Namun, setelah satu dekade, jurang antara janji dan realisasi justru makin lebar. Bagi Indonesia, negara yang rentan terhadap dampak perubahan iklim, gagalnya reformasi pendanaan ini bukan sekadar isu lingkungan. Ini adalah persoalan keadilan sosial, kedaulatan ekologis, dan masa depan pembangunan nasional.
Pada Konferensi Iklim di Kopenhagen tahun 2009, negara-negara maju berjanji menyalurkan sedikitnya US$100 miliar setiap tahun untuk membantu negara berkembang menghadapi krisis iklim. Janji itu diabadikan dalam Paris Agreement dengan target pencapaian pada 2020. Hingga kini, jelang konferensi iklim COP 30 di Belem, Brasil pada 10-21 November 2025 mendatang, janji tersebut tak pernah benar-benar ditepati.
Sebagian besar dana yang terealisasi berbentuk pinjaman, bukan hibah, sehingga justru menambah beban fiskal negara-negara paling rentan. Lebih ironis, kurang dari 10% dana benar-benar sampai ke masyarakat adat dan komunitas lokal—penjaga hutan, laut, dan ekosistem dunia.
Pada Konferensi Iklim PBB COP29 di Baku Azerbaijan tahun 2024, negara-negara kembali sepakat menaikkan target pendanaan iklim global menjadi US$300 miliar per tahun pada 2035. Angka ini tampak menggembirakan. Tetapi peningkatan nominal tak akan berarti tanpa perubahan cara kerja. Jika tata kelola pendanaan masih dikuasai lembaga donor, korporasi besar, dan mekanisme pasar yang eksklusif, maka krisis iklim, hilangnya keanekaragaman hayati, dan polusi (triple planetary crisis) tak berhenti bergerak semakin parah.
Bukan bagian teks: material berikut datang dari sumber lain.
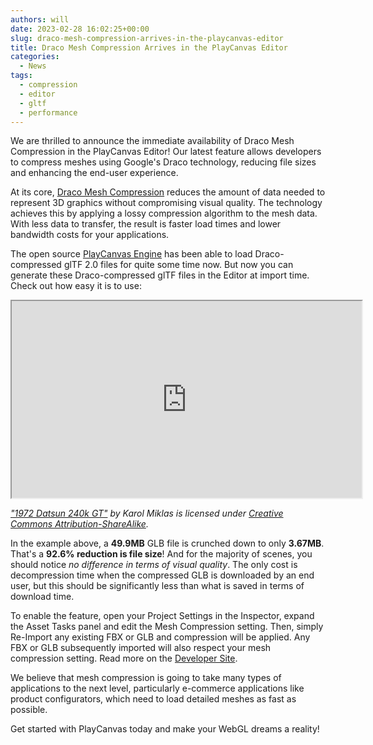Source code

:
 ```yaml
---
authors: will
date: 2023-02-28 16:02:25+00:00
slug: draco-mesh-compression-arrives-in-the-playcanvas-editor
title: Draco Mesh Compression Arrives in the PlayCanvas Editor
categories:
  - News
tags:
  - compression
  - editor
  - gltf
  - performance
---
```


We are thrilled to announce the immediate availability of Draco Mesh Compression in the PlayCanvas Editor! Our latest feature allows developers to compress meshes using Google's Draco technology, reducing file sizes and enhancing the end-user experience.

At its core, [Draco Mesh Compression](https://google.github.io/draco/) reduces the amount of data needed to represent 3D graphics without compromising visual quality. The technology achieves this by applying a lossy compression algorithm to the mesh data. With less data to transfer, the result is faster load times and lower bandwidth costs for your applications.

The open source [PlayCanvas Engine](https://github.com/playcanvas/engine) has been able to load Draco-compressed glTF 2.0 files for quite some time now. But now you can generate these Draco-compressed glTF files in the Editor at import time. Check out how easy it is to use:

<div className="iframe-container">
    <iframe loading="lazy" width="560" height="315" src="https://www.youtube.com/embed/dDLI0gyROmE" title="YouTube video player" allow="accelerometer; autoplay; clipboard-write; encrypted-media; gyroscope; picture-in-picture" allowfullscreen></iframe>
</div>

_["1972 Datsun 240k GT"](https://skfb.ly/6VtZu) by Karol Miklas is licensed under [Creative Commons Attribution-ShareAlike](https://creativecommons.org/licenses/by-sa/4.0/)._

In the example above, a **49.9MB** GLB file is crunched down to only **3.67MB**. That's a **92.6% reduction is file size**! And for the majority of scenes, you should notice _no difference in terms of visual quality_. The only cost is decompression time when the compressed GLB is downloaded by an end user, but this should be significantly less than what is saved in terms of download time.

To enable the feature, open your Project Settings in the Inspector, expand the Asset Tasks panel and edit the Mesh Compression setting. Then, simply Re-Import any existing FBX or GLB and compression will be applied. Any FBX or GLB subsequently imported will also respect your mesh compression setting. Read more on the [Developer Site](https://developer.playcanvas.com/user-manual/assets/import-pipeline/#mesh-compression).

We believe that mesh compression is going to take many types of applications to the next level, particularly e-commerce applications like product configurators, which need to load detailed meshes as fast as possible.

Get started with PlayCanvas today and make your WebGL dreams a reality!
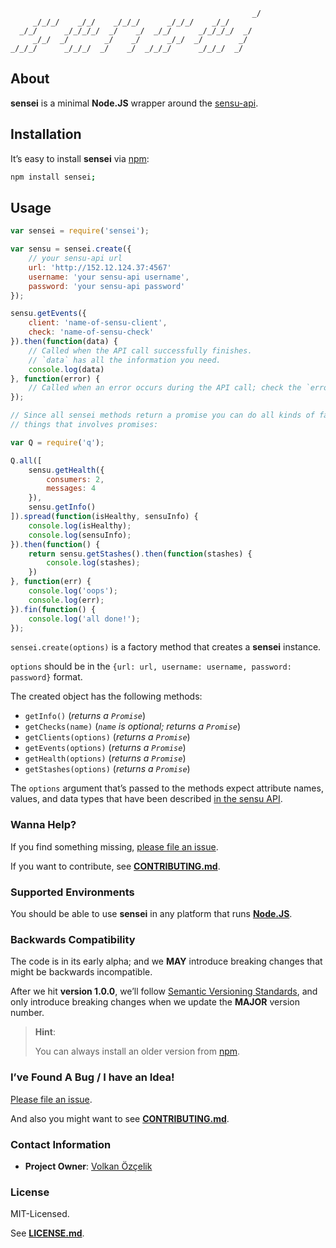                                                           _/
         _/_/_/    _/_/    _/_/_/      _/_/_/    _/_/
      _/_/      _/_/_/_/  _/    _/  _/_/      _/_/_/_/  _/
         _/_/  _/        _/    _/      _/_/  _/        _/
    _/_/_/      _/_/_/  _/    _/  _/_/_/      _/_/_/  _/

## About

**sensei** is a minimal **Node.JS** wrapper around the [sensu-api](http://sensuapp.org/docs/0.16/api_overview).

## Installation

It’s easy to install **sensei** via [npm](https://www.npmjs.com/):

```bash
npm install sensei;
```
## Usage

```js
var sensei = require('sensei');

var sensu = sensei.create({
    // your sensu-api url
    url: 'http://152.12.124.37:4567'
    username: 'your sensu-api username',
    password: 'your sensu-api password'
});

sensu.getEvents({
    client: 'name-of-sensu-client',
    check: 'name-of-sensu-check'
}).then(function(data) {
    // Called when the API call successfully finishes.
    // `data` has all the information you need.
    console.log(data)
}, function(error) {
    // Called when an error occurs during the API call; check the `error` object.
});

// Since all sensei methods return a promise you can do all kinds of fancy
// things that involves promises:

var Q = require('q');

Q.all([
    sensu.getHealth({
        consumers: 2,
        messages: 4
    }),
    sensu.getInfo()
]).spread(function(isHealthy, sensuInfo) {
    console.log(isHealthy);
    console.log(sensuInfo);
}).then(function() {
    return sensu.getStashes().then(function(stashes) {
        console.log(stashes);
    })
}, function(err) {
    console.log('oops');
    console.log(err);
}).fin(function() {
    console.log('all done!');
});
```

`sensei.create(options)` is a factory method that creates a **sensei** instance.

`options` should be in the `{url: url, username: username, password: password}` format.

The created object has the following methods:

* `getInfo()` (*returns a `Promise`*)
* `getChecks(name)` (*`name` is optional; returns a `Promise`*)
* `getClients(options)` (*returns a `Promise`*)
* `getEvents(options)` (*returns a `Promise`*)
* `getHealth(options)` (*returns a `Promise`*)
* `getStashes(options)` (*returns a `Promise`*)

The `options` argument that’s passed to the methods expect attribute names, values, and data types that have been described [in the sensu API](http://sensuapp.org/docs/0.16/api_overview).

### Wanna Help?

If you find something missing, [please file an issue](http://sensuapp.org/docs/0.16/api_overview).

If you want to contribute, see **[CONTRIBUTING.md](CONTRIBUTING.md)**.

### Supported Environments

You should be able to use **sensei** in any platform that runs **[Node.JS](http://nodejs.org/)**.

### Backwards Compatibility

The code is in its early alpha; and we **MAY** introduce breaking changes that might be backwards incompatible.

After we hit **version 1.0.0**, we’ll follow [Semantic Versioning Standards](http://semver.org/), and only introduce breaking changes when we update the **MAJOR** version number.

> **Hint**:
>
> You can always install an older version from [npm](https://www.npmjs.com/package/sensei).

### I’ve Found A Bug / I have an Idea!

[Please file an issue](https://github.com/v0lkan/sensei/issues).

And also you might want to see **[CONTRIBUTING.md](CONTRIBUTING.md)**.

### Contact Information

* **Project Owner**: [Volkan Özçelik](http://volkan.io/)

### License

MIT-Licensed.

See **[LICENSE.md](LICENSE.md)**.
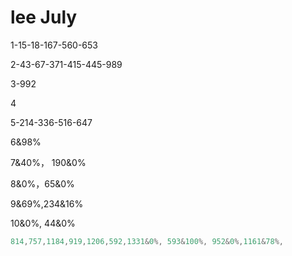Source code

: # lee July 

1-15-18-167-560-653

2-43-67-371-415-445-989

3-992

4

5-214-336-516-647

6&98%	

7&40%，	190&0%

8&0%，65&0%

9&69%,234&16%

10&0%, 44&0%



```java
814,757,1184,919,1206,592,1331&0%, 593&100%, 952&0%,1161&78%,
```

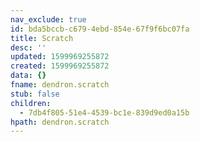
 ```yaml
---
nav_exclude: true
id: bda5bccb-c679-4ebd-854e-67f9f6bc07fa
title: Scratch
desc: ''
updated: 1599969255872
created: 1599969255872
data: {}
fname: dendron.scratch
stub: false
children:
  - 7db4f805-51e4-4539-bc1e-839d9ed0a15b
hpath: dendron.scratch
---
```


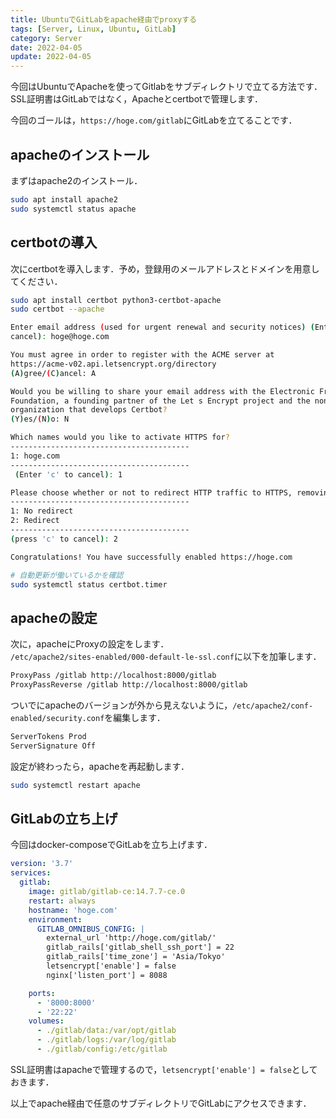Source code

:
 ```yaml
---
title: UbuntuでGitLabをapache経由でproxyする
tags: [Server, Linux, Ubuntu, GitLab]
category: Server
date: 2022-04-05
update: 2022-04-05
---
```


今回はUbuntuでApacheを使ってGitlabをサブディレクトリで立てる方法です．  
SSL証明書はGitLabではなく，Apacheとcertbotで管理します．  

今回のゴールは，`https://hoge.com/gitlab`にGitLabを立てることです．

## apacheのインストール

まずはapache2のインストール．

```bash
sudo apt install apache2
sudo systemctl status apache
```

## certbotの導入

次にcertbotを導入します．予め，登録用のメールアドレスとドメインを用意してください．

```bash
sudo apt install certbot python3-certbot-apache
sudo certbot --apache

Enter email address (used for urgent renewal and security notices) (Enter 'c' to
cancel): hoge@hoge.com

You must agree in order to register with the ACME server at
https://acme-v02.api.letsencrypt.org/directory
(A)gree/(C)ancel: A

Would you be willing to share your email address with the Electronic Frontier
Foundation, a founding partner of the Let s Encrypt project and the non-profit
organization that develops Certbot?
(Y)es/(N)o: N

Which names would you like to activate HTTPS for?
----------------------------------------
1: hoge.com
----------------------------------------
 (Enter 'c' to cancel): 1

Please choose whether or not to redirect HTTP traffic to HTTPS, removing HTTP access.
----------------------------------------
1: No redirect
2: Redirect
----------------------------------------
(press 'c' to cancel): 2

Congratulations! You have successfully enabled https://hoge.com

# 自動更新が働いているかを確認
sudo systemctl status certbot.timer
```

## apacheの設定

次に，apacheにProxyの設定をします．  
`/etc/apache2/sites-enabled/000-default-le-ssl.conf`に以下を加筆します．

```bash
ProxyPass /gitlab http://localhost:8000/gitlab
ProxyPassReverse /gitlab http://localhost:8000/gitlab
```

ついでにapacheのバージョンが外から見えないように，`/etc/apache2/conf-enabled/security.conf`を編集します．

```bash
ServerTokens Prod
ServerSignature Off
```

設定が終わったら，apacheを再起動します．

```bash
sudo systemctl restart apache
```

## GitLabの立ち上げ

今回はdocker-composeでGitLabを立ち上げます．

```yaml
version: '3.7'
services:
  gitlab:
    image: gitlab/gitlab-ce:14.7.7-ce.0
    restart: always
    hostname: 'hoge.com'
    environment:
      GITLAB_OMNIBUS_CONFIG: |
        external_url 'http://hoge.com/gitlab/'
        gitlab_rails['gitlab_shell_ssh_port'] = 22
        gitlab_rails['time_zone'] = 'Asia/Tokyo'
        letsencrypt['enable'] = false
        nginx['listen_port'] = 8088

    ports:
      - '8000:8000'
      - '22:22'
    volumes:
      - ./gitlab/data:/var/opt/gitlab
      - ./gitlab/logs:/var/log/gitlab
      - ./gitlab/config:/etc/gitlab
```

SSL証明書はapacheで管理するので，`letsencrypt['enable'] = false`としておきます．  

以上でapache経由で任意のサブディレクトリでGitLabにアクセスできます．
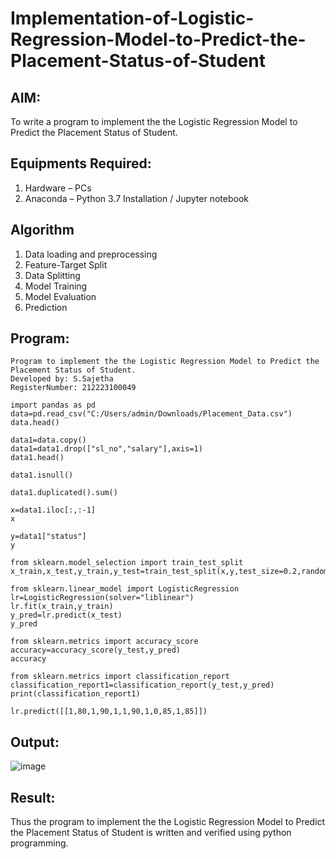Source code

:# Implementation-of-Logistic-Regression-Model-to-Predict-the-Placement-Status-of-Student

## AIM:
To write a program to implement the the Logistic Regression Model to Predict the Placement Status of Student.

## Equipments Required:
1. Hardware – PCs
2. Anaconda – Python 3.7 Installation / Jupyter notebook

## Algorithm
1. Data loading and preprocessing
2. Feature-Target Split
3. Data Splitting
4. Model Training
5. Model Evaluation
6. Prediction

## Program:
```
Program to implement the the Logistic Regression Model to Predict the Placement Status of Student.
Developed by: S.Sajetha
RegisterNumber: 212223100049
```
```
import pandas as pd
data=pd.read_csv("C:/Users/admin/Downloads/Placement_Data.csv")
data.head()

data1=data.copy()
data1=data1.drop(["sl_no","salary"],axis=1)
data1.head()

data1.isnull()

data1.duplicated().sum()

x=data1.iloc[:,:-1]
x

y=data1["status"]
y

from sklearn.model_selection import train_test_split
x_train,x_test,y_train,y_test=train_test_split(x,y,test_size=0.2,random_state=0)

from sklearn.linear_model import LogisticRegression
lr=LogisticRegression(solver="liblinear")
lr.fit(x_train,y_train)
y_pred=lr.predict(x_test)
y_pred

from sklearn.metrics import accuracy_score
accuracy=accuracy_score(y_test,y_pred)
accuracy

from sklearn.metrics import classification_report
classification_report1=classification_report(y_test,y_pred)
print(classification_report1)

lr.predict([[1,80,1,90,1,1,90,1,0,85,1,85]])
```
## Output:
![image](https://github.com/Sajetha13/Implementation-of-Logistic-Regression-Model-to-Predict-the-Placement-Status-of-Student/assets/138849316/70582487-ff7d-4d09-8d49-2f95542934a0)



## Result:
Thus the program to implement the the Logistic Regression Model to Predict the Placement Status of Student is written and verified using python programming.
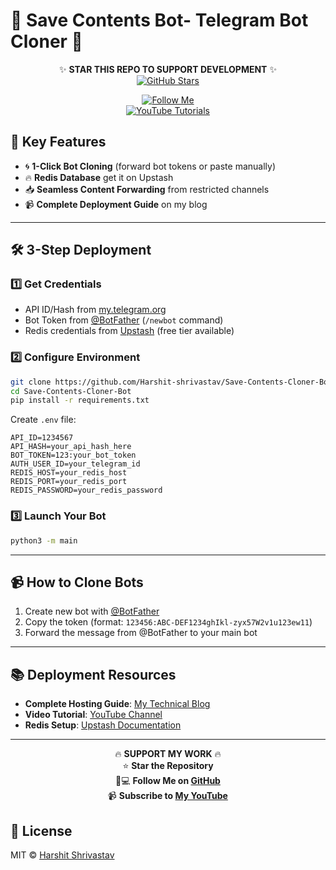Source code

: # 🔄 Save Contents Bot- Telegram Bot Cloner 🤖

<div align="center">
  
✨ **STAR THIS REPO TO SUPPORT DEVELOPMENT** ✨  
[![GitHub Stars](https://img.shields.io/github/stars/Harshit-shrivastav/Save-Contents-Cloner-Bot?style=social)](https://github.com/Harshit-shrivastav/Save-Contents-Cloner-Bot)

[![Follow Me](https://img.shields.io/badge/FOLLOW%20ME-GitHub-blue?style=for-the-badge&logo=github)](https://github.com/Harshit-shrivastav)  
[![YouTube Tutorials](https://img.shields.io/badge/WATCH%20TUTORIALS-YouTube-red?style=for-the-badge&logo=youtube)](https://youtube.com/@YourChannel)

</div>

## 🌟 **Key Features**
- 🌀 **1-Click Bot Cloning** (forward bot tokens or paste manually)
- 🔥 **Redis Database** get it on Upstash
- 📥 **Seamless Content Forwarding** from restricted channels
- 📹 **Complete Deployment Guide** on my blog

---

## 🛠 **3-Step Deployment**

### 1️⃣ **Get Credentials**
- API ID/Hash from [my.telegram.org](https://my.telegram.org)
- Bot Token from [@BotFather](https://t.me/BotFather) (`/newbot` command)
- Redis credentials from [Upstash](https://upstash.com) (free tier available)

### 2️⃣ **Configure Environment**
```bash
git clone https://github.com/Harshit-shrivastav/Save-Contents-Cloner-Bot.git
cd Save-Contents-Cloner-Bot
pip install -r requirements.txt
```

Create `.env` file:
```env
API_ID=1234567
API_HASH=your_api_hash_here
BOT_TOKEN=123:your_bot_token
AUTH_USER_ID=your_telegram_id
REDIS_HOST=your_redis_host
REDIS_PORT=your_redis_port
REDIS_PASSWORD=your_redis_password
```

### 3️⃣ **Launch Your Bot**
```bash
python3 -m main
```

---

## 📹 **How to Clone Bots**
1. Create new bot with [@BotFather](https://t.me/BotFather)
2. Copy the token (format: `123456:ABC-DEF1234ghIkl-zyx57W2v1u123ew11`)
3. Forward the message from @BotFather to your main bot


---

## 📚 **Deployment Resources**
- **Complete Hosting Guide**: [My Technical Blog](https://h-s.site)
- **Video Tutorial**: [YouTube Channel](https://youtube.com/@pyrogrammers)
- **Redis Setup**: [Upstash Documentation](https://upstash.com/docs)


---

<div align="center">

🔥 **SUPPORT MY WORK** 🔥  
⭐ **Star the Repository**  
👨💻 **Follow Me on [GitHub](https://github.com/Harshit-shrivastav)**  
📹 **Subscribe to [My YouTube](https://youtube.com/@pyrogrammers)**

</div>

## 📜 License
MIT © [Harshit Shrivastav](https://github.com/Harshit-shrivastav)
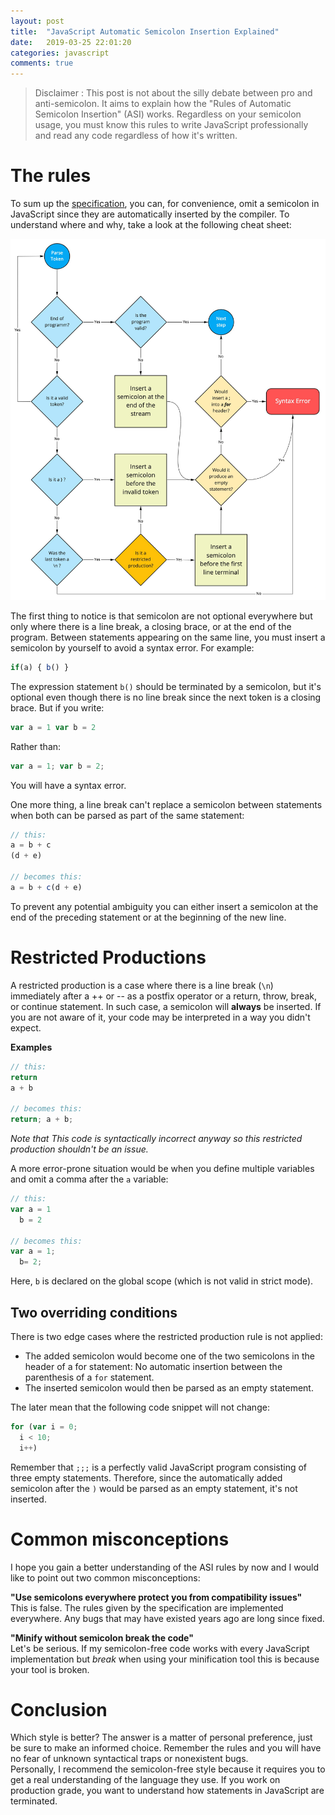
 ```yaml
---
layout: post
title:  "JavaScript Automatic Semicolon Insertion Explained"
date:   2019-03-25 22:01:20
categories: javascript
comments: true
---
```


> Disclaimer : This post is not about the silly debate between pro and anti-semicolon. It aims to explain how the "Rules of Automatic Semicolon Insertion" (ASI) works. Regardless on your semicolon usage, you must know this rules to write JavaScript professionally and read any code regardless of how it's written.

# The rules
To sum up the [specification](http://es5.github.io/#x7.9.1), you can, for convenience, omit a semicolon in JavaScript since they are automatically inserted by the compiler. To understand where and why, take a look at the following cheat sheet:

<img src="/assets/posts/2019-03-25-javascript_automatic_semicolon_insertion/ASI_cheat_sheet.jpg" alt="ASI cheat sheet" id="asi-fig" />

The first thing to notice is that semicolon are not optional everywhere but only where there is a line break, a closing brace, or at the end of the program. Between statements appearing on the same line, you must insert a semicolon by yourself to avoid a syntax error. For example:

```javascript
if(a) { b() }
```

The expression statement `b()` should be terminated by a semicolon, but it's optional even though there is no line break since the next token is a closing brace. But if you write:  

```javascript
var a = 1 var b = 2
```

Rather than:  

```javascript
var a = 1; var b = 2;
```

You will have a syntax error.  

One more thing, a line break can't replace a semicolon between statements when both can be parsed as part of the same statement:  

```javascript
// this:
a = b + c 
(d + e)
 
// becomes this:
a = b + c(d + e)
```

To prevent any potential ambiguity you can either insert a semicolon at the end of the preceding statement or at the beginning of the new line.  

# Restricted Productions

A restricted production is a case where there is a line break (`\n`) immediately after a ++ or -- as a postfix operator or a return, throw, break, or continue statement. In such case, a semicolon will **always** be inserted. If you are not aware of it, your code may be interpreted in a way you didn't expect.  

**Examples**  

```javascript
// this:
return
a + b 
 
// becomes this:
return; a + b;
```

*Note that This code is syntactically incorrect anyway so this restricted production shouldn't be an issue.*  

A more error-prone situation would be when you define multiple variables and omit a comma after the `a` variable:  

```javascript
// this:
var a = 1
  b = 2
 
// becomes this:
var a = 1;
  b= 2;
```

Here, `b` is declared on the global scope (which is not valid in strict mode).  

## Two overriding conditions

There is two edge cases where the restricted production rule is not applied:  
- The added semicolon would become one of the two semicolons in the header of a for statement: No automatic insertion between the parenthesis of a `for` statement.
- The inserted semicolon would then be parsed as an empty statement.

The later mean that the following code snippet will not change:

```javascript
for (var i = 0; 
  i < 10; 
  i++)
```

Remember that `;;;` is a perfectly valid JavaScript program consisting of three empty statements. Therefore, since the automatically added semicolon after the `)` would be parsed as an empty statement, it's not inserted.  

# Common misconceptions

I hope you gain a better understanding of the ASI rules by now and I would like to point out two common misconceptions:  

**"Use semicolons everywhere protect you from compatibility issues"**  
This is false. The rules given by the specification are implemented everywhere. Any bugs that may have existed years ago are long since fixed.  

**"Minify without semicolon break the code"**  
Let's be serious. If my semicolon-free code works with every JavaScript implementation but *break* when using your minification tool this is because your tool is broken.  

# Conclusion
Which style is better? The answer is a matter of personal preference, just be sure to make an informed choice. Remember the rules and you will have no fear of unknown syntactical traps or nonexistent bugs.  
Personally, I recommend the semicolon-free style because it requires you to get a real understanding of the language they use. If you work on production grade, you want to understand how statements in JavaScript are terminated.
Selama ini, pendanaan iklim dan keanekaragaman hayati berjalan terpisah. Padahal keduanya lahir dari Konvensi Rio 1992 dan saling bergantung satu sama lain. Pendanaan iklim yang berfokus pada penurunan emisi karbon sering menimbulkan masalah baru di lapangan. Proyek “hijau” seperti bioenergy plantation, co-firing biomassa, atau carbon offset kerap memicu deforestasi, merusak habitat, dan menggusur masyarakat adat dari tanah leluhurnya. Mekanisme pasar seperti perdagangan karbon yang tercantum dalam Article 6 Paris Agreement sering dipuji sebagai solusi inovatif. Padahal, banyak skema justru menjadi ruang baru bagi greenwashing—klaim hijau palsu.
Sebaliknya, proyek konservasi keanekaragaman hayati kerap diabaikan dalam kebijakan adaptasi iklim. Akibatnya, dua agenda ini berjalan sendiri-sendiri dan kehilangan efektivitas.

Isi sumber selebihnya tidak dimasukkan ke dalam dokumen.